(Records contained in a dataset)
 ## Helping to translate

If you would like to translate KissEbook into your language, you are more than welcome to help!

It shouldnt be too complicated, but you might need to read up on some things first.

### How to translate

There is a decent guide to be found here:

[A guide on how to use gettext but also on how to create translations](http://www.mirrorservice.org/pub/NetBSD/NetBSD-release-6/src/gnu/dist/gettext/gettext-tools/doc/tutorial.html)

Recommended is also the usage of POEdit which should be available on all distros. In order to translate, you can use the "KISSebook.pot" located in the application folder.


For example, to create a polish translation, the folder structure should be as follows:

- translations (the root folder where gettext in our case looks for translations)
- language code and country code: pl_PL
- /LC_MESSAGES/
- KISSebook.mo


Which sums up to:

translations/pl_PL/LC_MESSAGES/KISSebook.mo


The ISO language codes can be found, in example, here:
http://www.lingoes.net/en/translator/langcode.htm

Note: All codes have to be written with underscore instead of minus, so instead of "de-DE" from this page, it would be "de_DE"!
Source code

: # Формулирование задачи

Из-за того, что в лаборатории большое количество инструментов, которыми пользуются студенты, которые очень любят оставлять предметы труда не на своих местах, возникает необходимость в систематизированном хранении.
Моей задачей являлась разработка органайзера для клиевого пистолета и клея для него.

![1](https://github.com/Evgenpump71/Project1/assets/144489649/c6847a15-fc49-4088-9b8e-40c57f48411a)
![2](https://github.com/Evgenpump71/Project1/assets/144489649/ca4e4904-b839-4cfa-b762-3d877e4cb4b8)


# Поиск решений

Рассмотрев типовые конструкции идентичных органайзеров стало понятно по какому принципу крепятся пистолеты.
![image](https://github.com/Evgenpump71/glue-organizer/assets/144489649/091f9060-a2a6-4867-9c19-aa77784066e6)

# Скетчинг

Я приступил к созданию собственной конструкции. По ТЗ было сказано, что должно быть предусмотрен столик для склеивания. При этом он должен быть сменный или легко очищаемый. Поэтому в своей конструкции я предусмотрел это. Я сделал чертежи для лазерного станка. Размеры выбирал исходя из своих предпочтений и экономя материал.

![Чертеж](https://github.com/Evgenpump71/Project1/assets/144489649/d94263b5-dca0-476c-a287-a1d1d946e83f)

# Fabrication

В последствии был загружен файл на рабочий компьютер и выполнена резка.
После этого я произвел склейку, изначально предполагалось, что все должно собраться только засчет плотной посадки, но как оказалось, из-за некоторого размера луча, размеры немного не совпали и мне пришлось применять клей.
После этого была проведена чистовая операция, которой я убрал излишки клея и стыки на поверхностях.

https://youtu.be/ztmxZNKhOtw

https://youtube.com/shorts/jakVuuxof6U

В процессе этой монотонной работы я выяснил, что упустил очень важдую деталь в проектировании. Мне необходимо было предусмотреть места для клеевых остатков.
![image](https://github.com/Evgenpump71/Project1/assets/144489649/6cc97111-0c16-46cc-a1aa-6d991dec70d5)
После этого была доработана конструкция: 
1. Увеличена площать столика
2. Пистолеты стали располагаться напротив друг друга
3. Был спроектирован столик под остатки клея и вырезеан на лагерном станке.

▸ Your task: An exact retyping of every line in the records is needed.

▸ Output:
 ## Helping to translate

If you would like to translate KissEbook into your language, you are more than welcome to help!

It shouldnt be too complicated, but you might need to read up on some things first.

### How to translate

There is a decent guide to be found here:

[A guide on how to use gettext but also on how to create translations](http://www.mirrorservice.org/pub/NetBSD/NetBSD-release-6/src/gnu/dist/gettext/gettext-tools/doc/tutorial.html)

Recommended is also the usage of POEdit which should be available on all distros. In order to translate, you can use the "KISSebook.pot" located in the application folder.


For example, to create a polish translation, the folder structure should be as follows:

- translations (the root folder where gettext in our case looks for translations)
- language code and country code: pl_PL
- /LC_MESSAGES/
- KISSebook.mo


Which sums up to:

translations/pl_PL/LC_MESSAGES/KISSebook.mo


The ISO language codes can be found, in example, here:
http://www.lingoes.net/en/translator/langcode.htm

Note: All codes have to be written with underscore instead of minus, so instead of "de-DE" from this page, it would be "de_DE"!
Source code

: # Формулирование задачи

Из-за того, что в лаборатории большое количество инструментов, которыми пользуются студенты, которые очень любят оставлять предметы труда не на своих местах, возникает необходимость в систематизированном хранении.
Моей задачей являлась разработка органайзера для клиевого пистолета и клея для него.

![1](https://github.com/Evgenpump71/Project1/assets/144489649/c6847a15-fc49-4088-9b8e-40c57f48411a)
![2](https://github.com/Evgenpump71/Project1/assets/144489649/ca4e4904-b839-4cfa-b762-3d877e4cb4b8)


# Поиск решений

Рассмотрев типовые конструкции идентичных органайзеров стало понятно по какому принципу крепятся пистолеты.
![image](https://github.com/Evgenpump71/glue-organizer/assets/144489649/091f9060-a2a6-4867-9c19-aa77784066e6)

# Скетчинг

Я приступил к созданию собственной конструкции. По ТЗ было сказано, что должно быть предусмотрен столик для склеивания. При этом он должен быть сменный или легко очищаемый. Поэтому в своей конструкции я предусмотрел это. Я сделал чертежи для лазерного станка. Размеры выбирал исходя из своих предпочтений и экономя материал.

![Чертеж](https://github.com/Evgenpump71/Project1/assets/144489649/d94263b5-dca0-476c-a287-a1d1d946e83f)

# Fabrication

В последствии был загружен файл на рабочий компьютер и выполнена резка.
После этого я произвел склейку, изначально предполагалось, что все должно собраться только засчет плотной посадки, но как оказалось, из-за некоторого размера луча, размеры немного не совпали и мне пришлось применять клей.
После этого была проведена чистовая операция, которой я убрал излишки клея и стыки на поверхностях.

https://youtu.be/ztmxZNKhOtw

https://youtube.com/shorts/jakVuuxof6U

В процессе этой монотонной работы я выяснил, что упустил очень важдую деталь в проектировании. Мне необходимо было предусмотреть места для клеевых остатков.
![image](https://github.com/Evgenpump71/Project1/assets/144489649/6cc97111-0c16-46cc-a1aa-6d991dec70d5)
После этого была доработана конструкция: 
1. Увеличена площать столика
2. Пистолеты стали располагаться напротив друг друга
3. Был спроектирован столик под остатки клея и вырезеан на лагерном станке.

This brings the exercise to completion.